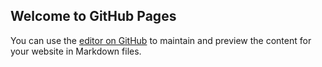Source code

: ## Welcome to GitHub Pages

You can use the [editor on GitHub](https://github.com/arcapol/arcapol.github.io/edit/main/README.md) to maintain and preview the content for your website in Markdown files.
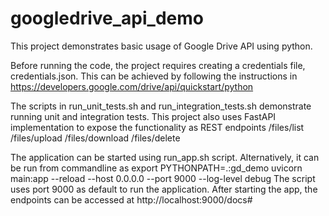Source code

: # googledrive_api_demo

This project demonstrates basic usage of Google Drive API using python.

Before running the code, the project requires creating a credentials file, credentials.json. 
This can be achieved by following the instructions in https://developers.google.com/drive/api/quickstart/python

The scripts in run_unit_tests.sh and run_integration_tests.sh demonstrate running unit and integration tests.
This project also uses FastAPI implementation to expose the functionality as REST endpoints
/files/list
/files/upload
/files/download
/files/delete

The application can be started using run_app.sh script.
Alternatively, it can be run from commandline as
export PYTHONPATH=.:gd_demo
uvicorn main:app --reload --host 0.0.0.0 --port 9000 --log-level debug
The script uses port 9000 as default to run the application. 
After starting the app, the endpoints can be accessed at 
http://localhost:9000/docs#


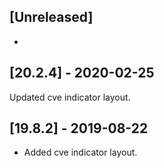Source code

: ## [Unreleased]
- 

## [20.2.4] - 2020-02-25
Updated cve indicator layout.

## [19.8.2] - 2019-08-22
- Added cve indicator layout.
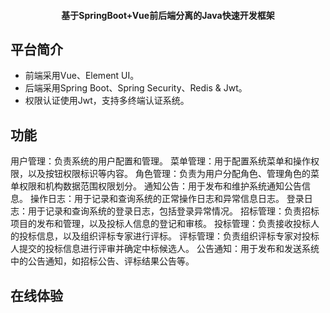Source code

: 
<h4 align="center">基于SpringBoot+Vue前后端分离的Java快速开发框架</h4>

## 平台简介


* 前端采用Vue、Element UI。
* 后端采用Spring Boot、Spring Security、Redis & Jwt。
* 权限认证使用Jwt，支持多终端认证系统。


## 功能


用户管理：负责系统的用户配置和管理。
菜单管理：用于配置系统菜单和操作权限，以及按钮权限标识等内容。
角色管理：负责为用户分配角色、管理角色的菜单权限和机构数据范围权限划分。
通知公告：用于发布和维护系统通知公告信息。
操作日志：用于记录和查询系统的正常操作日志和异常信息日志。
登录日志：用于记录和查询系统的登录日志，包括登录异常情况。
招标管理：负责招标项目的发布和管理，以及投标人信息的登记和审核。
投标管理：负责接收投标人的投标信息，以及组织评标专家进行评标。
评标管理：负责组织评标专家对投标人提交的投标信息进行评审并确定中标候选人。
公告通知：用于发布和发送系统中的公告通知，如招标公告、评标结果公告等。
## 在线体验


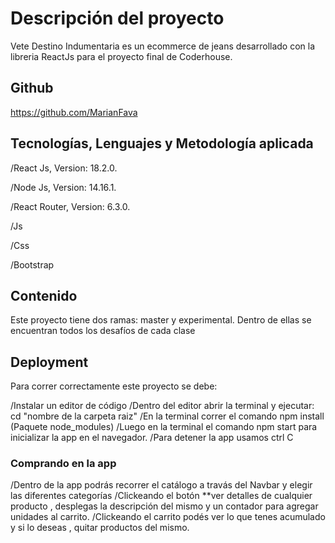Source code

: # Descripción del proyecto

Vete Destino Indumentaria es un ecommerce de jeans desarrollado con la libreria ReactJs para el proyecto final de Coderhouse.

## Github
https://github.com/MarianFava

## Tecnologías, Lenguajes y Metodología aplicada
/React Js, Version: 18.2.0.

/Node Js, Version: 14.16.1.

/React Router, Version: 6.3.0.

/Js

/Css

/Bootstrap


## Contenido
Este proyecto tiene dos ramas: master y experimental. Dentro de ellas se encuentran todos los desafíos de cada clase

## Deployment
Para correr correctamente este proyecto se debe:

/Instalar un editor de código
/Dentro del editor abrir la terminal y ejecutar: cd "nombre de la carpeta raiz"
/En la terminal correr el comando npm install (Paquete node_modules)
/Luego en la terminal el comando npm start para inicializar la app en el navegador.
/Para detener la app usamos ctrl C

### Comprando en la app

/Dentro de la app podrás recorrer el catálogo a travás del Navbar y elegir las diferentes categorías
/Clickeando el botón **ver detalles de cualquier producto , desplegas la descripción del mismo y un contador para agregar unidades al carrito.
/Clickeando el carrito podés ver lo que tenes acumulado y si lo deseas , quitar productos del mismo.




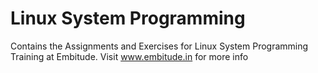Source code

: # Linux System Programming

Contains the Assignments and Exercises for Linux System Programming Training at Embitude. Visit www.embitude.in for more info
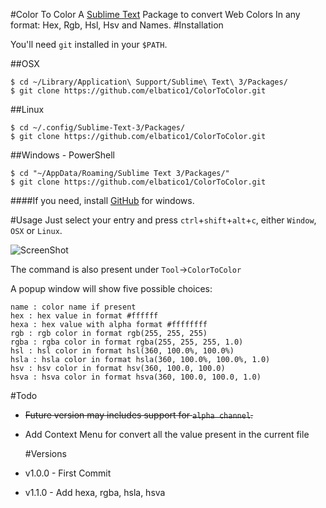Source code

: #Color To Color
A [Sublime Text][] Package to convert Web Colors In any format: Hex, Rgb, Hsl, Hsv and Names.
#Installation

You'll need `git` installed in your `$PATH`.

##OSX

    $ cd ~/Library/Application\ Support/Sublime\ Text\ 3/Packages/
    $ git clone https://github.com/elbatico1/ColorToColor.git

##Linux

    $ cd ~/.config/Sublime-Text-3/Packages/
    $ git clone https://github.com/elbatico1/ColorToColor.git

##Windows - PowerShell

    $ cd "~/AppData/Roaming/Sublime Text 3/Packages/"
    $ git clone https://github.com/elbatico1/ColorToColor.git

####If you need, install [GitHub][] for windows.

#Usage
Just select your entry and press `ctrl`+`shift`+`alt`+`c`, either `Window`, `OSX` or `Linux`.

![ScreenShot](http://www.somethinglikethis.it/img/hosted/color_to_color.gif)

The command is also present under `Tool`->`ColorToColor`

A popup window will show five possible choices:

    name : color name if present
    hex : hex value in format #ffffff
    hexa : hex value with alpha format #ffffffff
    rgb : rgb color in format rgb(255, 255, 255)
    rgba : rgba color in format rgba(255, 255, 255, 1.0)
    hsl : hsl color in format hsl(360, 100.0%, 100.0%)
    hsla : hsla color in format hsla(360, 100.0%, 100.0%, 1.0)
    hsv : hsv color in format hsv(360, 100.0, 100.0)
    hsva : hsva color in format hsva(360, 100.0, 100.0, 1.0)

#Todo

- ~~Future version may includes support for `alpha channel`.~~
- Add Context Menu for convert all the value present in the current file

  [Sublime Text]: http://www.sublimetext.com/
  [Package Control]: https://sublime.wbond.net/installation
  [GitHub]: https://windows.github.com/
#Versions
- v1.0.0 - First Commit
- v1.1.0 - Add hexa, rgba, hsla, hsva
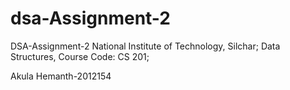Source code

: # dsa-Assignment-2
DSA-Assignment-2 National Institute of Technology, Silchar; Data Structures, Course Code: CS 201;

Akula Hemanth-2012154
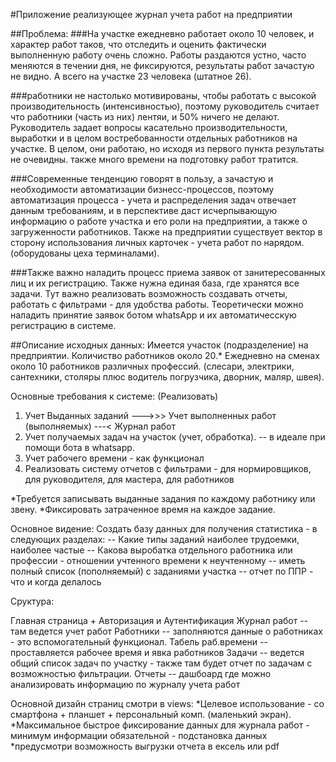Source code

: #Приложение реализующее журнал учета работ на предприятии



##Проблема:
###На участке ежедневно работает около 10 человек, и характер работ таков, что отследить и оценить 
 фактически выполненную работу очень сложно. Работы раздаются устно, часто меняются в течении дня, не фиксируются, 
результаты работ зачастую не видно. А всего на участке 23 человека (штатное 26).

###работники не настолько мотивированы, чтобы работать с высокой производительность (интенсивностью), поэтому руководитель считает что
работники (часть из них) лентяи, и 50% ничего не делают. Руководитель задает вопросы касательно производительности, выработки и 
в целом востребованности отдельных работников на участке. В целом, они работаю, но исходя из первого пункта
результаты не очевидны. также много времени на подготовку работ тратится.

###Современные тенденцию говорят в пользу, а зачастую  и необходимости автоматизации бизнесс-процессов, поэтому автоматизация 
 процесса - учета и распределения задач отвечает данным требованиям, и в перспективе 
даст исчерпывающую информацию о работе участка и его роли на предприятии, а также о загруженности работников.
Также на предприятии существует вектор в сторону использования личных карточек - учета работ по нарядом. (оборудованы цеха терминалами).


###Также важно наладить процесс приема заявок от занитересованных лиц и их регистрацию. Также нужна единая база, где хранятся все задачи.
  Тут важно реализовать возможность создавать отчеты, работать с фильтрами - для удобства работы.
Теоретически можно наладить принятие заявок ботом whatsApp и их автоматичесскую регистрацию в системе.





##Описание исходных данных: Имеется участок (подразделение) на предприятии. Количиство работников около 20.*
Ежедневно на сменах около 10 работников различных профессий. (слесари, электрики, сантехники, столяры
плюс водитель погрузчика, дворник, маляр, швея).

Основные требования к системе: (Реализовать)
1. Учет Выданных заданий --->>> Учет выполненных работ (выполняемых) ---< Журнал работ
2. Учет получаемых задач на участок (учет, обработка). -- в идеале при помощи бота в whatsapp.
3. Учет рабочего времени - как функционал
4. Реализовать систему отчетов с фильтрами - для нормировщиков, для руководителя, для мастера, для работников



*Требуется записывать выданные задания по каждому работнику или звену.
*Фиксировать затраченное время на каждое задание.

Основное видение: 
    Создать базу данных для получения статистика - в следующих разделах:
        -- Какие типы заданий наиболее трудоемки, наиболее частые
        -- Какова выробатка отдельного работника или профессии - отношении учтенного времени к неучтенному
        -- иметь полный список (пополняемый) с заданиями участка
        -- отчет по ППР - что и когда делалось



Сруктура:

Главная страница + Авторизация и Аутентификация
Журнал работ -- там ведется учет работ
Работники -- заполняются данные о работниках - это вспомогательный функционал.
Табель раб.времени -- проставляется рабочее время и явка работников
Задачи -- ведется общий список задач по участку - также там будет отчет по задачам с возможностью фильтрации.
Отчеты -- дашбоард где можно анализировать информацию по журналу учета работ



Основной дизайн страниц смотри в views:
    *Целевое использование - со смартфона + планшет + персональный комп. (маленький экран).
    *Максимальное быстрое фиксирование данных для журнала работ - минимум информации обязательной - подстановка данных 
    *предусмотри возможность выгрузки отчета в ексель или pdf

> _What you should do_
The range runs from the line with "комп. (маленький экран)." to the last line of the entries above, both included. Restate it word for word.

> _Solution to the problem_
    *Целевое использование - со смартфона + планшет + персональный комп. (маленький экран).
    *Максимальное быстрое фиксирование данных для журнала работ - минимум информации обязательной - подстановка данных 
    *предусмотри возможность выгрузки отчета в ексель или pdf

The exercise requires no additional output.